Nuclear Muon Capture in Extreme Kinematics

The results of two experiments, which measured the rates and energy spectra of charged particles emitted following negative muon capture by nuclei are presented in this thesis. In these experiments, we attempted to detect the highest energy charged particles allowed by the kinematics of the muon capture reaction. The measurement of these high energy charged particles probes the extreme kinematic region of muon capture where the neutrino energy is small. In this region, muon capture is particularly sensitive to nucleon-nucleon correlations, meson exchange currents, and high momentum components in the nuclear wave function.

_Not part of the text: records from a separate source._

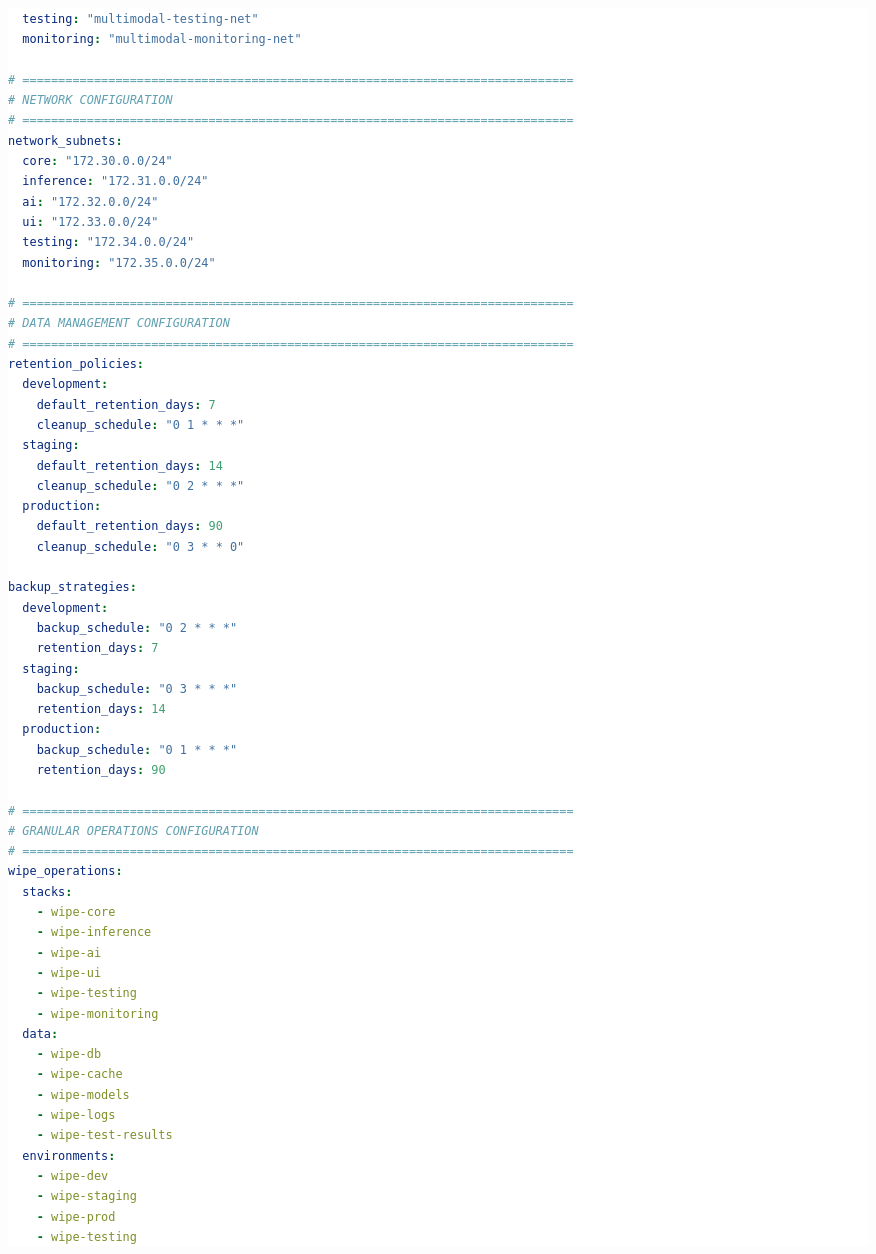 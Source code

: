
 ```yaml
  testing: "multimodal-testing-net"
  monitoring: "multimodal-monitoring-net"

# =============================================================================
# NETWORK CONFIGURATION
# =============================================================================
network_subnets:
  core: "172.30.0.0/24"
  inference: "172.31.0.0/24"
  ai: "172.32.0.0/24"
  ui: "172.33.0.0/24"
  testing: "172.34.0.0/24"
  monitoring: "172.35.0.0/24"

# =============================================================================
# DATA MANAGEMENT CONFIGURATION
# =============================================================================
retention_policies:
  development:
    default_retention_days: 7
    cleanup_schedule: "0 1 * * *"
  staging:
    default_retention_days: 14
    cleanup_schedule: "0 2 * * *"
  production:
    default_retention_days: 90
    cleanup_schedule: "0 3 * * 0"

backup_strategies:
  development:
    backup_schedule: "0 2 * * *"
    retention_days: 7
  staging:
    backup_schedule: "0 3 * * *"
    retention_days: 14
  production:
    backup_schedule: "0 1 * * *"
    retention_days: 90

# =============================================================================
# GRANULAR OPERATIONS CONFIGURATION
# =============================================================================
wipe_operations:
  stacks:
    - wipe-core
    - wipe-inference
    - wipe-ai
    - wipe-ui
    - wipe-testing
    - wipe-monitoring
  data:
    - wipe-db
    - wipe-cache
    - wipe-models
    - wipe-logs
    - wipe-test-results
  environments:
    - wipe-dev
    - wipe-staging
    - wipe-prod
    - wipe-testing
```
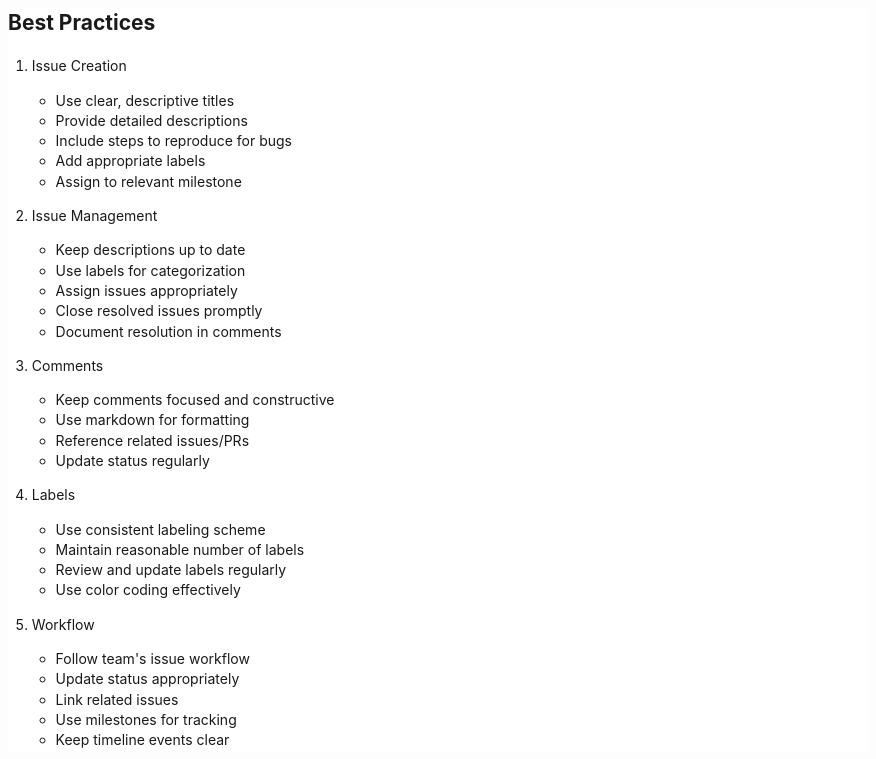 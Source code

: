 ## Best Practices

1. Issue Creation
   - Use clear, descriptive titles
   - Provide detailed descriptions
   - Include steps to reproduce for bugs
   - Add appropriate labels
   - Assign to relevant milestone

2. Issue Management
   - Keep descriptions up to date
   - Use labels for categorization
   - Assign issues appropriately
   - Close resolved issues promptly
   - Document resolution in comments

3. Comments
   - Keep comments focused and constructive
   - Use markdown for formatting
   - Reference related issues/PRs
   - Update status regularly

4. Labels
   - Use consistent labeling scheme
   - Maintain reasonable number of labels
   - Review and update labels regularly
   - Use color coding effectively

5. Workflow
   - Follow team's issue workflow
   - Update status appropriately
   - Link related issues
   - Use milestones for tracking
   - Keep timeline events clear
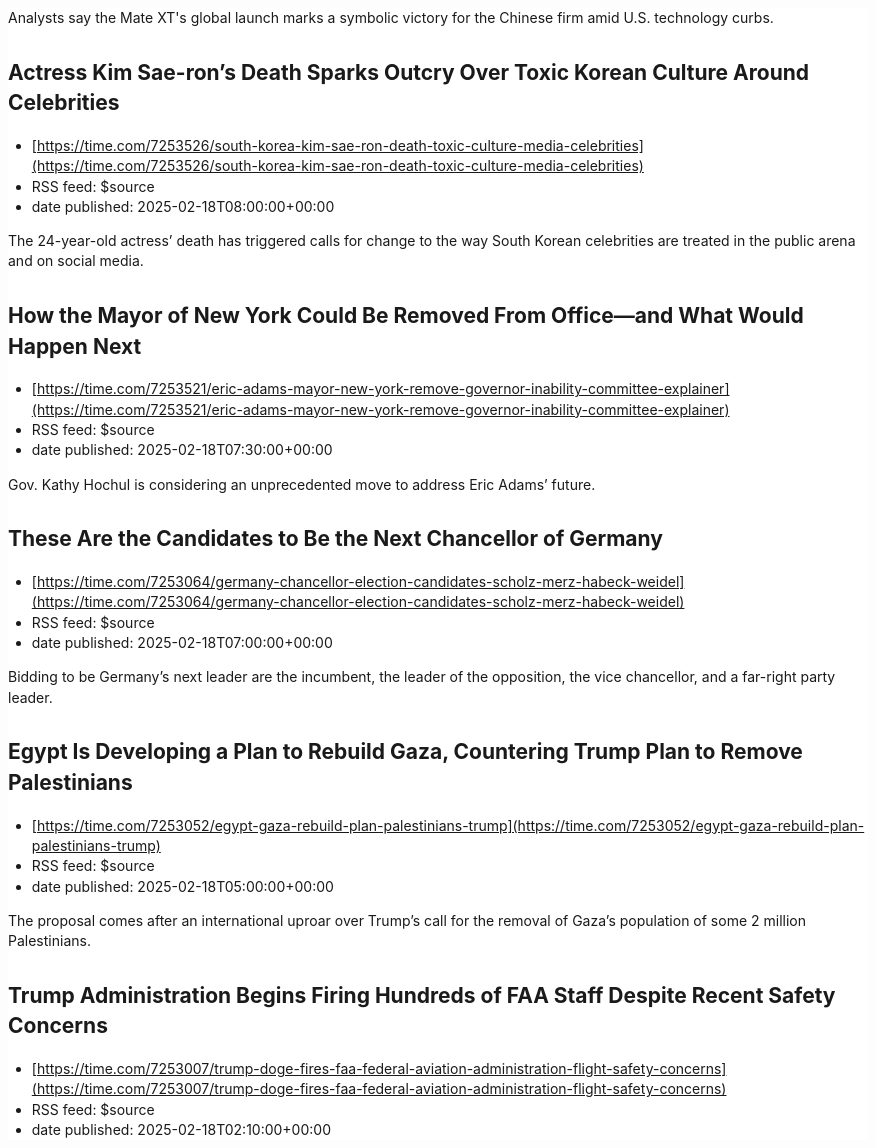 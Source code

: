 Analysts say the Mate XT's global launch marks a symbolic victory for the Chinese firm amid U.S. technology curbs.

## Actress Kim Sae-ron’s Death Sparks Outcry Over Toxic Korean Culture Around Celebrities
 - [https://time.com/7253526/south-korea-kim-sae-ron-death-toxic-culture-media-celebrities](https://time.com/7253526/south-korea-kim-sae-ron-death-toxic-culture-media-celebrities)
 - RSS feed: $source
 - date published: 2025-02-18T08:00:00+00:00

The 24-year-old actress’ death has triggered calls for change to the way South Korean celebrities are treated in the public arena and on social media.

## How the Mayor of New York Could Be Removed From Office—and What Would Happen Next
 - [https://time.com/7253521/eric-adams-mayor-new-york-remove-governor-inability-committee-explainer](https://time.com/7253521/eric-adams-mayor-new-york-remove-governor-inability-committee-explainer)
 - RSS feed: $source
 - date published: 2025-02-18T07:30:00+00:00

Gov. Kathy Hochul is considering an unprecedented move to address Eric Adams’ future.

## These Are the Candidates to Be the Next Chancellor of Germany
 - [https://time.com/7253064/germany-chancellor-election-candidates-scholz-merz-habeck-weidel](https://time.com/7253064/germany-chancellor-election-candidates-scholz-merz-habeck-weidel)
 - RSS feed: $source
 - date published: 2025-02-18T07:00:00+00:00

Bidding to be Germany’s next leader are the incumbent, the leader of the opposition, the vice chancellor, and a far-right party leader.

## Egypt Is Developing a Plan to Rebuild Gaza, Countering Trump Plan to Remove Palestinians
 - [https://time.com/7253052/egypt-gaza-rebuild-plan-palestinians-trump](https://time.com/7253052/egypt-gaza-rebuild-plan-palestinians-trump)
 - RSS feed: $source
 - date published: 2025-02-18T05:00:00+00:00

The proposal comes after an international uproar over Trump’s call for the removal of Gaza’s population of some 2 million Palestinians.

## Trump Administration Begins Firing Hundreds of FAA Staff Despite Recent Safety Concerns
 - [https://time.com/7253007/trump-doge-fires-faa-federal-aviation-administration-flight-safety-concerns](https://time.com/7253007/trump-doge-fires-faa-federal-aviation-administration-flight-safety-concerns)
 - RSS feed: $source
 - date published: 2025-02-18T02:10:00+00:00
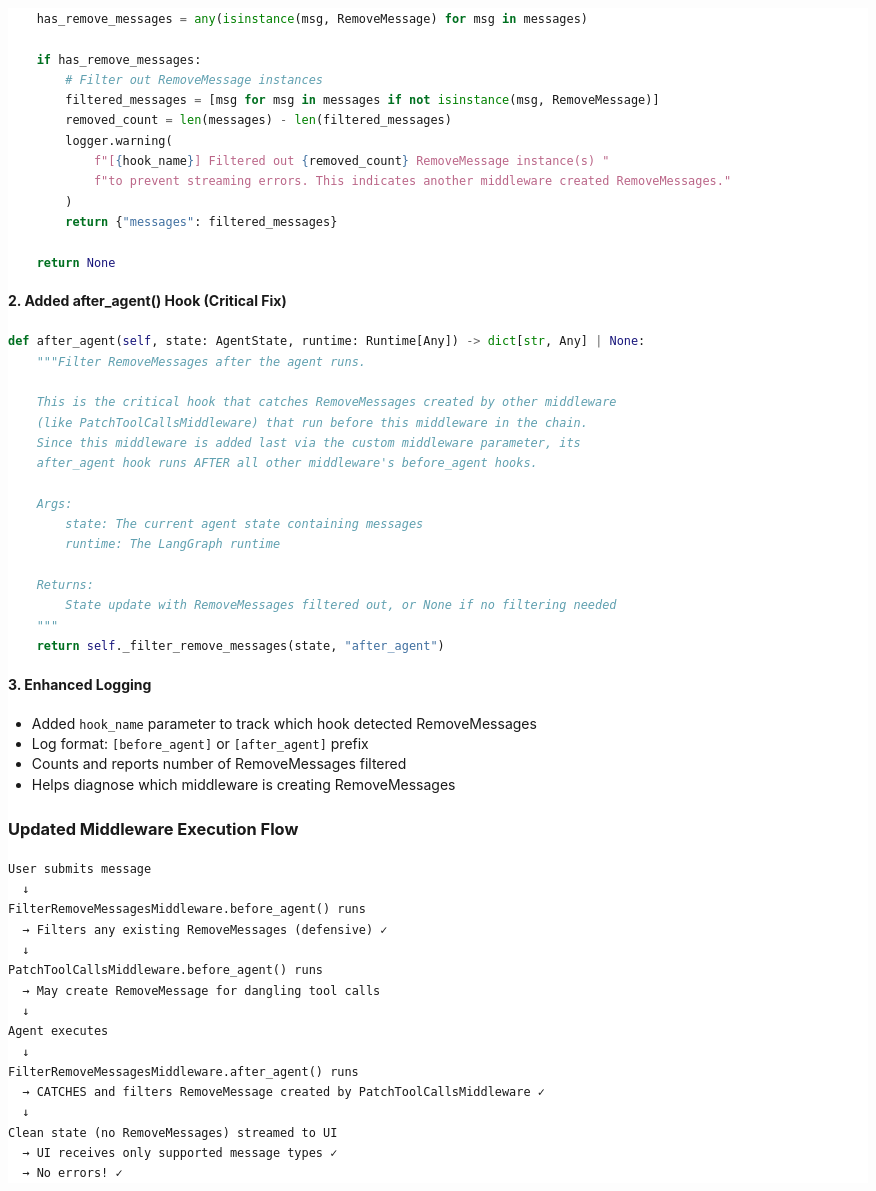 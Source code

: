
 ```python
    has_remove_messages = any(isinstance(msg, RemoveMessage) for msg in messages)
    
    if has_remove_messages:
        # Filter out RemoveMessage instances
        filtered_messages = [msg for msg in messages if not isinstance(msg, RemoveMessage)]
        removed_count = len(messages) - len(filtered_messages)
        logger.warning(
            f"[{hook_name}] Filtered out {removed_count} RemoveMessage instance(s) "
            f"to prevent streaming errors. This indicates another middleware created RemoveMessages."
        )
        return {"messages": filtered_messages}
    
    return None
```

#### 2. Added after_agent() Hook (Critical Fix)

```python
def after_agent(self, state: AgentState, runtime: Runtime[Any]) -> dict[str, Any] | None:
    """Filter RemoveMessages after the agent runs.
    
    This is the critical hook that catches RemoveMessages created by other middleware
    (like PatchToolCallsMiddleware) that run before this middleware in the chain.
    Since this middleware is added last via the custom middleware parameter, its
    after_agent hook runs AFTER all other middleware's before_agent hooks.
    
    Args:
        state: The current agent state containing messages
        runtime: The LangGraph runtime
        
    Returns:
        State update with RemoveMessages filtered out, or None if no filtering needed
    """
    return self._filter_remove_messages(state, "after_agent")
```

#### 3. Enhanced Logging

- Added `hook_name` parameter to track which hook detected RemoveMessages
- Log format: `[before_agent]` or `[after_agent]` prefix
- Counts and reports number of RemoveMessages filtered
- Helps diagnose which middleware is creating RemoveMessages

### Updated Middleware Execution Flow

```
User submits message
  ↓
FilterRemoveMessagesMiddleware.before_agent() runs
  → Filters any existing RemoveMessages (defensive) ✓
  ↓
PatchToolCallsMiddleware.before_agent() runs
  → May create RemoveMessage for dangling tool calls
  ↓
Agent executes
  ↓
FilterRemoveMessagesMiddleware.after_agent() runs
  → CATCHES and filters RemoveMessage created by PatchToolCallsMiddleware ✓
  ↓
Clean state (no RemoveMessages) streamed to UI
  → UI receives only supported message types ✓
  → No errors! ✓
```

In the first experiment described in this thesis, we measured the energy spectra of high energy protons emitted following muon capture by carbon, calcium and yttrium. Because protons cannot be produced in the primary muon capture reaction, they are much more sensitive to muon capture by correlated pairs of nucleons. Our analyses of these spectra show that a few hundredths of a percent of the muon captures feature a proton emitted with an energy above 40 MeV. A detailed analysis of muon capture by calcium shows that our proton spectrum and the previously measured high energy neutron spectrum are consistent only after assuming a capture mechanism that includes two (or more) bodies. In the second experiment, we measured the rate and energy spectra of the swift protons and deuterons emitted following muon capture by ^3He. Because of the availability of good three body wave functions for ^3He, our measurements should illuminate the importance of proper inclusion of meson exchange currents in an exact microscopic calculation of the capture reaction. We compare our results to a plane wave impulse approximation (PWIA) model calculation, which we performed. We find that the proton spectrum is in fair agreement with the PWIA model. However, the same model underpredicts the deuteron spectrum by a large factor.